Digoxin toxicity develops when there is an overload of intracellular calcium in both systolic and diastolic states, and this may cause significant arrhythmias. According to Mahdyoon et al., digoxin toxicity occurred in 0.8% and possible toxicity occurred in another 4% of the population. Factors that increase the risk of digitalis intoxication are renal insufficiency, electrolyte abnormalities (hypokalemia, hypomagnesemia, and hypercalcemia), acute myocardial ischemia, advanced age, hypothyroidism, and pulmonary disease. Pharmacokinetic interactions with other drugs can also affect digoxin levels. Remember that digoxin is a substrate of the P-glycoprotein transporter, so inhibitors and inducers of this transporter will raise and lower serum digoxin levels respectively (see Chapter 47).

Signs of digoxin toxicity may appear at a level of 2 ng/mL, and the incidence of toxicity increases with plasma concentration. Plasma concentration reaches steady state between 6 and 12 hours after the last dose, and thus digoxin levels are best measured within this time. Signs of digoxin toxicity may be very nonspecific. Patients may present with confusion, dizziness, ventricular ectopy, tachycardia, visual disturbances, depression, anxiety, apathy, gynecomastia, or simply a rash.

Dangerous signs of digoxin toxicity include atrioventricular (AV) nodal block, bradycardia, ventricular arrhythmia, thrombocytopenia, delirium,
and hallucinations. For patients under general anesthesia, the main warning signs of toxicity are electrocardiogram (EKG) changes. Digoxin toxicity can cause many types of dysrhythmias but does not usually cause atrial flutter, atrial fibrillation, or Mobitz type II second-degree AV block. However, digoxin toxicity can superimpose on the underlying cardiac pathology. For example, digoxin may create an unusually slow ventricular response to atrial fibrillation. Digoxin can also increase both atrial and ventricular ectopic activity and induce junctional tachycardia. Premature ventricular contraction is often the first sign of digoxin toxicity, progressing to ventricular bigeminy, fascicular tachycardia, ventricular tachycardia, and fatal ventricular fibrillation.
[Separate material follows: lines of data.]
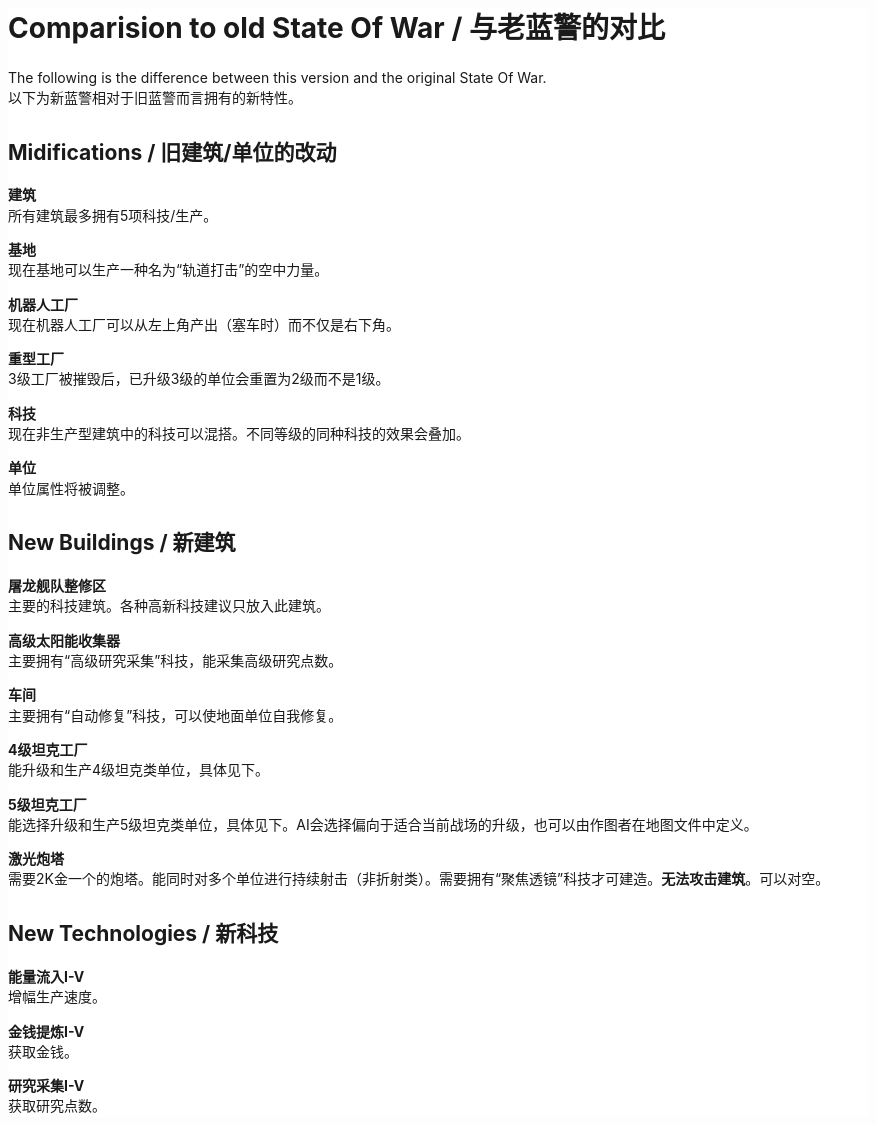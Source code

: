 # Comparision to old State Of War / 与老蓝警的对比

The following is the difference between this version and the original State Of War.  
以下为新蓝警相对于旧蓝警而言拥有的新特性。
  
## Midifications / 旧建筑/单位的改动

**建筑**  
所有建筑最多拥有5项科技/生产。

**基地**  
现在基地可以生产一种名为“轨道打击”的空中力量。

**机器人工厂**  
现在机器人工厂可以从左上角产出（塞车时）而不仅是右下角。

**重型工厂**  
3级工厂被摧毁后，已升级3级的单位会重置为2级而不是1级。

**科技**  
现在非生产型建筑中的科技可以混搭。不同等级的同种科技的效果会叠加。

**单位**  
单位属性将被调整。
  
## New Buildings / 新建筑

**屠龙舰队整修区**  
主要的科技建筑。各种高新科技建议只放入此建筑。

**高级太阳能收集器**  
主要拥有“高级研究采集”科技，能采集高级研究点数。

**车间**  
主要拥有“自动修复”科技，可以使地面单位自我修复。

**4级坦克工厂**  
能升级和生产4级坦克类单位，具体见下。

**5级坦克工厂**  
能选择升级和生产5级坦克类单位，具体见下。AI会选择偏向于适合当前战场的升级，也可以由作图者在地图文件中定义。

**激光炮塔**  
需要2K金一个的炮塔。能同时对多个单位进行持续射击（非折射类）。需要拥有“聚焦透镜”科技才可建造。**无法攻击建筑**。可以对空。
  
## New Technologies / 新科技

**能量流入I-V**  
增幅生产速度。

**金钱提炼I-V**  
获取金钱。

**研究采集I-V**  
获取研究点数。
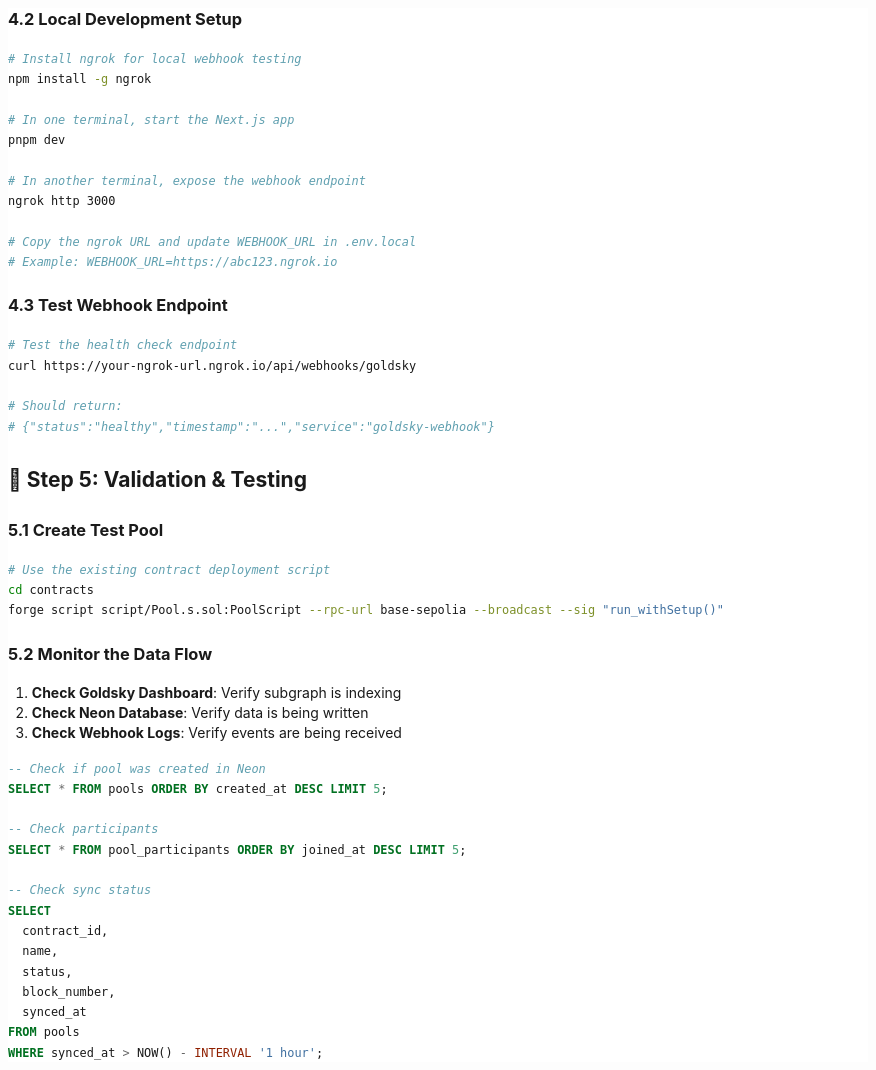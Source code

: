 ### 4.2 Local Development Setup

```bash
# Install ngrok for local webhook testing
npm install -g ngrok

# In one terminal, start the Next.js app
pnpm dev

# In another terminal, expose the webhook endpoint
ngrok http 3000

# Copy the ngrok URL and update WEBHOOK_URL in .env.local
# Example: WEBHOOK_URL=https://abc123.ngrok.io
```

### 4.3 Test Webhook Endpoint

```bash
# Test the health check endpoint
curl https://your-ngrok-url.ngrok.io/api/webhooks/goldsky

# Should return:
# {"status":"healthy","timestamp":"...","service":"goldsky-webhook"}
```

## 🧪 Step 5: Validation & Testing

### 5.1 Create Test Pool

```bash
# Use the existing contract deployment script
cd contracts
forge script script/Pool.s.sol:PoolScript --rpc-url base-sepolia --broadcast --sig "run_withSetup()"
```

### 5.2 Monitor the Data Flow

1. **Check Goldsky Dashboard**: Verify subgraph is indexing
2. **Check Neon Database**: Verify data is being written
3. **Check Webhook Logs**: Verify events are being received

```sql
-- Check if pool was created in Neon
SELECT * FROM pools ORDER BY created_at DESC LIMIT 5;

-- Check participants
SELECT * FROM pool_participants ORDER BY joined_at DESC LIMIT 5;

-- Check sync status
SELECT
  contract_id,
  name,
  status,
  block_number,
  synced_at
FROM pools
WHERE synced_at > NOW() - INTERVAL '1 hour';
```
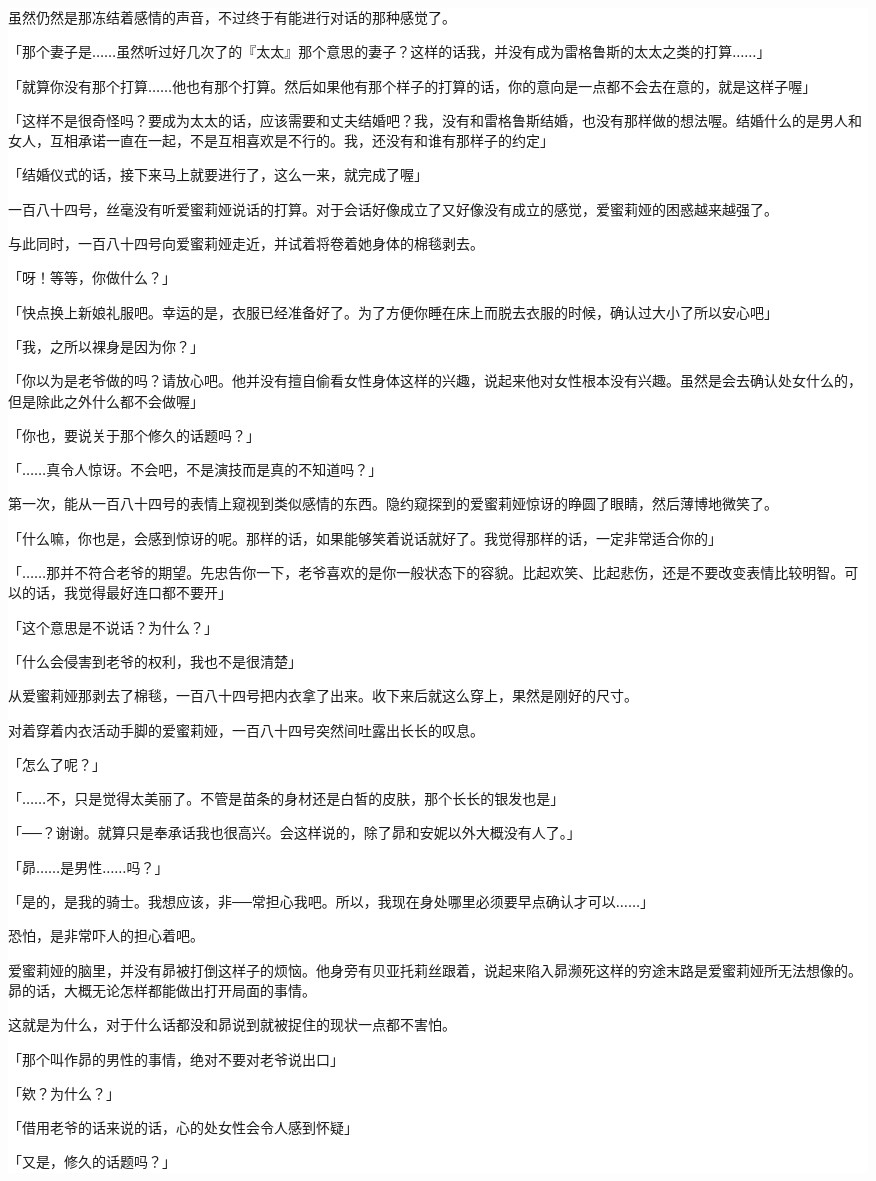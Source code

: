 虽然仍然是那冻结着感情的声音，不过终于有能进行对话的那种感觉了。

「那个妻子是……虽然听过好几次了的『太太』那个意思的妻子？这样的话我，并没有成为雷格鲁斯的太太之类的打算……」

「就算你没有那个打算……他也有那个打算。然后如果他有那个样子的打算的话，你的意向是一点都不会去在意的，就是这样子喔」

「这样不是很奇怪吗？要成为太太的话，应该需要和丈夫结婚吧？我，没有和雷格鲁斯结婚，也没有那样做的想法喔。结婚什么的是男人和女人，互相承诺一直在一起，不是互相喜欢是不行的。我，还没有和谁有那样子的约定」

「结婚仪式的话，接下来马上就要进行了，这么一来，就完成了喔」

一百八十四号，丝毫没有听爱蜜莉娅说话的打算。对于会话好像成立了又好像没有成立的感觉，爱蜜莉娅的困惑越来越强了。

与此同时，一百八十四号向爱蜜莉娅走近，并试着将卷着她身体的棉毯剥去。

「呀！等等，你做什么？」

「快点换上新娘礼服吧。幸运的是，衣服已经准备好了。为了方便你睡在床上而脱去衣服的时候，确认过大小了所以安心吧」

「我，之所以裸身是因为你？」

「你以为是老爷做的吗？请放心吧。他并没有擅自偷看女性身体这样的兴趣，说起来他对女性根本没有兴趣。虽然是会去确认处女什么的，但是除此之外什么都不会做喔」

「你也，要说关于那个修久的话题吗？」

「……真令人惊讶。不会吧，不是演技而是真的不知道吗？」

第一次，能从一百八十四号的表情上窥视到类似感情的东西。隐约窥探到的爱蜜莉娅惊讶的睁圆了眼睛，然后薄博地微笑了。

「什么嘛，你也是，会感到惊讶的呢。那样的话，如果能够笑着说话就好了。我觉得那样的话，一定非常适合你的」

「……那并不符合老爷的期望。先忠告你一下，老爷喜欢的是你一般状态下的容貌。比起欢笑、比起悲伤，还是不要改变表情比较明智。可以的话，我觉得最好连口都不要开」

「这个意思是不说话？为什么？」

「什么会侵害到老爷的权利，我也不是很清楚」

从爱蜜莉娅那剥去了棉毯，一百八十四号把内衣拿了出来。收下来后就这么穿上，果然是刚好的尺寸。

对着穿着内衣活动手脚的爱蜜莉娅，一百八十四号突然间吐露出长长的叹息。

「怎么了呢？」

「……不，只是觉得太美丽了。不管是苗条的身材还是白皙的皮肤，那个长长的银发也是」

「──？谢谢。就算只是奉承话我也很高兴。会这样说的，除了昴和安妮以外大概没有人了。」

「昴……是男性……吗？」

「是的，是我的骑士。我想应该，非──常担心我吧。所以，我现在身处哪里必须要早点确认才可以……」

恐怕，是非常吓人的担心着吧。

爱蜜莉娅的脑里，并没有昴被打倒这样子的烦恼。他身旁有贝亚托莉丝跟着，说起来陷入昴濒死这样的穷途末路是爱蜜莉娅所无法想像的。昴的话，大概无论怎样都能做出打开局面的事情。

这就是为什么，对于什么话都没和昴说到就被捉住的现状一点都不害怕。

「那个叫作昴的男性的事情，绝对不要对老爷说出口」

「欸？为什么？」

「借用老爷的话来说的话，心的处女性会令人感到怀疑」

「又是，修久的话题吗？」

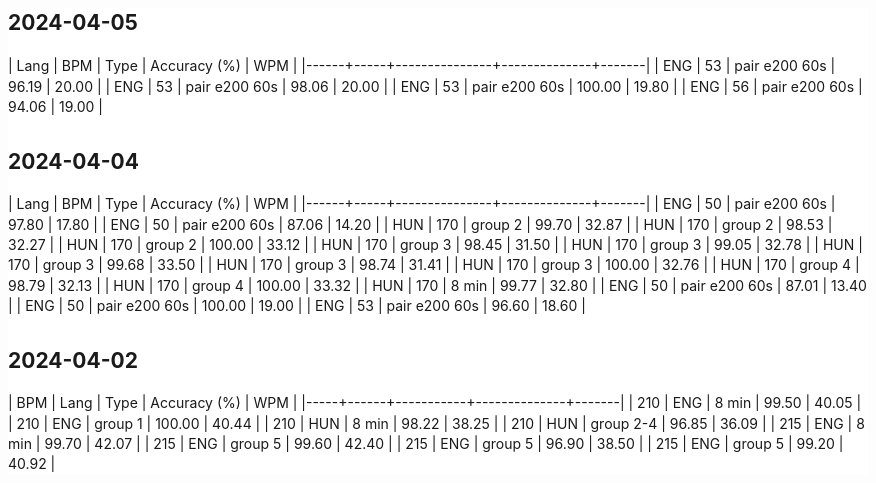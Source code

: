 2024-04-05
----------

| Lang | BPM | Type          | Accuracy (%) |   WPM |
|------+-----+---------------+--------------+-------|
| ENG  |  53 | pair e200 60s |        96.19 | 20.00 |
| ENG  |  53 | pair e200 60s |        98.06 | 20.00 |
| ENG  |  53 | pair e200 60s |       100.00 | 19.80 |
| ENG  |  56 | pair e200 60s |        94.06 | 19.00 |


2024-04-04
----------

| Lang | BPM | Type          | Accuracy (%) |   WPM |
|------+-----+---------------+--------------+-------|
| ENG  |  50 | pair e200 60s |        97.80 | 17.80 |
| ENG  |  50 | pair e200 60s |        87.06 | 14.20 |
| HUN  | 170 | group 2       |        99.70 | 32.87 |
| HUN  | 170 | group 2       |        98.53 | 32.27 |
| HUN  | 170 | group 2       |       100.00 | 33.12 |
| HUN  | 170 | group 3       |        98.45 | 31.50 |
| HUN  | 170 | group 3       |        99.05 | 32.78 |
| HUN  | 170 | group 3       |        99.68 | 33.50 |
| HUN  | 170 | group 3       |        98.74 | 31.41 |
| HUN  | 170 | group 3       |       100.00 | 32.76 |
| HUN  | 170 | group 4       |        98.79 | 32.13 |
| HUN  | 170 | group 4       |       100.00 | 33.32 |
| HUN  | 170 | 8 min         |        99.77 | 32.80 |
| ENG  |  50 | pair e200 60s |        87.01 | 13.40 |
| ENG  |  50 | pair e200 60s |       100.00 | 19.00 |
| ENG  |  53 | pair e200 60s |        96.60 | 18.60 |


2024-04-02
----------

| BPM | Lang | Type      | Accuracy (%) |   WPM |
|-----+------+-----------+--------------+-------|
| 210 | ENG  | 8 min     |        99.50 | 40.05 |
| 210 | ENG  | group 1   |       100.00 | 40.44 |
| 210 | HUN  | 8 min     |        98.22 | 38.25 |
| 210 | HUN  | group 2-4 |        96.85 | 36.09 |
| 215 | ENG  | 8 min     |        99.70 | 42.07 |
| 215 | ENG  | group 5   |        99.60 | 42.40 |
| 215 | ENG  | group 5   |        96.90 | 38.50 |
| 215 | ENG  | group 5   |        99.20 | 40.92 |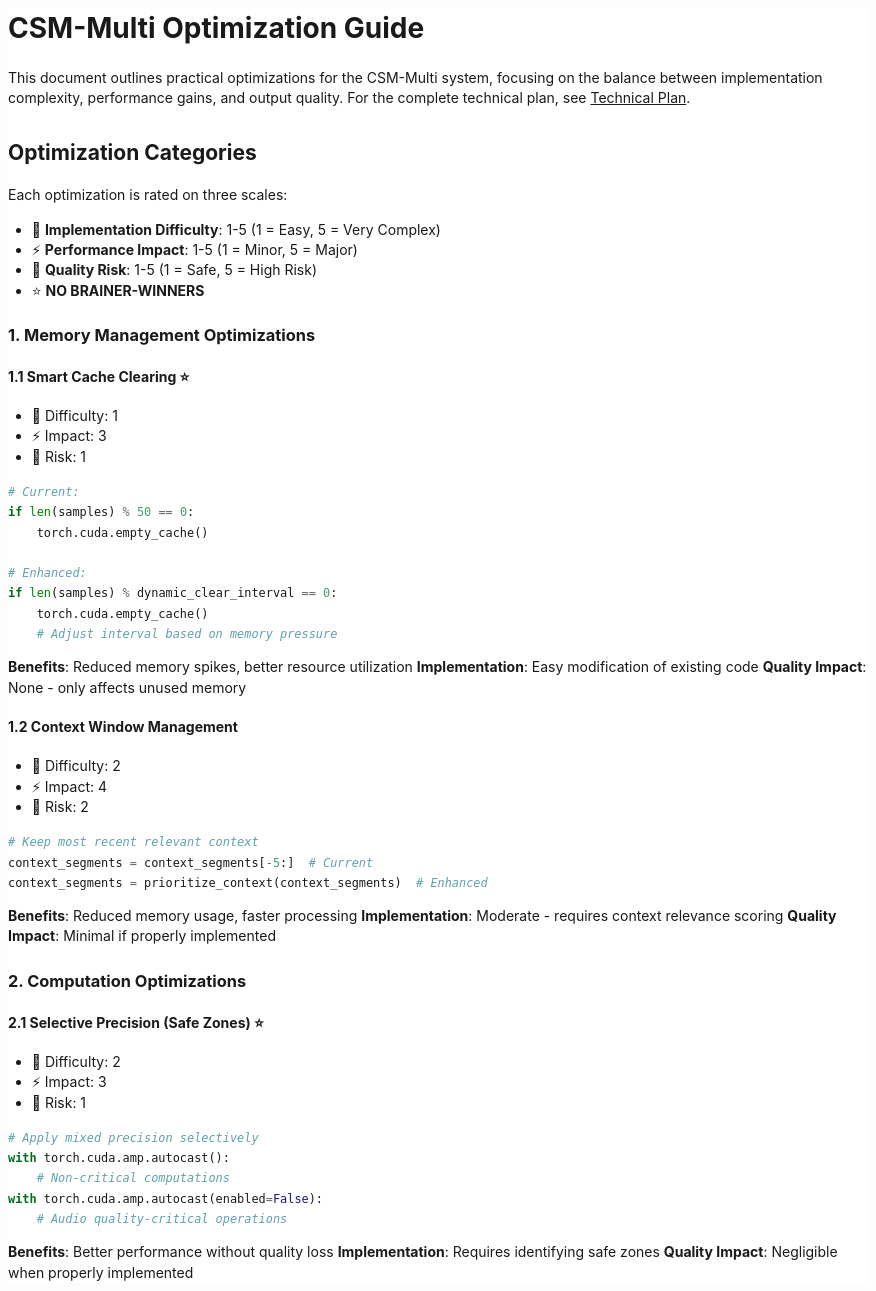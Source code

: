 # CSM-Multi Optimization Guide

This document outlines practical optimizations for the CSM-Multi system, focusing on the balance between implementation complexity, performance gains, and output quality. For the complete technical plan, see [Technical Plan](TECHNICAL_PLAN.md).

## Optimization Categories

Each optimization is rated on three scales:
- 🔧 **Implementation Difficulty**: 1-5 (1 = Easy, 5 = Very Complex)
- ⚡ **Performance Impact**: 1-5 (1 = Minor, 5 = Major)
- 🎯 **Quality Risk**: 1-5 (1 = Safe, 5 = High Risk)
- ⭐ **NO BRAINER-WINNERS**

### 1. Memory Management Optimizations

#### 1.1 Smart Cache Clearing ⭐
- 🔧 Difficulty: 1
- ⚡ Impact: 3
- 🎯 Risk: 1
```python
# Current:
if len(samples) % 50 == 0:
    torch.cuda.empty_cache()

# Enhanced:
if len(samples) % dynamic_clear_interval == 0:
    torch.cuda.empty_cache()
    # Adjust interval based on memory pressure
```
**Benefits**: Reduced memory spikes, better resource utilization
**Implementation**: Easy modification of existing code
**Quality Impact**: None - only affects unused memory

#### 1.2 Context Window Management
- 🔧 Difficulty: 2
- ⚡ Impact: 4
- 🎯 Risk: 2
```python
# Keep most recent relevant context
context_segments = context_segments[-5:]  # Current
context_segments = prioritize_context(context_segments)  # Enhanced
```
**Benefits**: Reduced memory usage, faster processing
**Implementation**: Moderate - requires context relevance scoring
**Quality Impact**: Minimal if properly implemented

### 2. Computation Optimizations

#### 2.1 Selective Precision (Safe Zones) ⭐
- 🔧 Difficulty: 2
- ⚡ Impact: 3
- 🎯 Risk: 1
```python
# Apply mixed precision selectively
with torch.cuda.amp.autocast():
    # Non-critical computations
with torch.cuda.amp.autocast(enabled=False):
    # Audio quality-critical operations
```
**Benefits**: Better performance without quality loss
**Implementation**: Requires identifying safe zones
**Quality Impact**: Negligible when properly implemented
One arrhythmia that is almost pathognomonic for digoxin toxicity is bidirectional ventricular tachycardia (Fig. 58.1). The pattern resembles bigeminy except that the R-R interval is regular because all of the beats arise from a single ventricular focus. Patients with the rare disorder of familial catecholaminergic polymorphic ventricular tachycardia may also show this EKG pattern. Digoxin toxicity may cause AV junctional rhythms with escape rates of 30 to 50 beats/min. When the patient’s heart rate is 50 to 60 beats/min, an escape rhythm may be in play. With an accelerated junctional rhythm of 60 to 120 beats/min, nonparoxysmal junctional tachycardia is seen. The enhanced vagal tone created by digoxin may generate first-degree, second-degree type I, and third-degree heart blocks.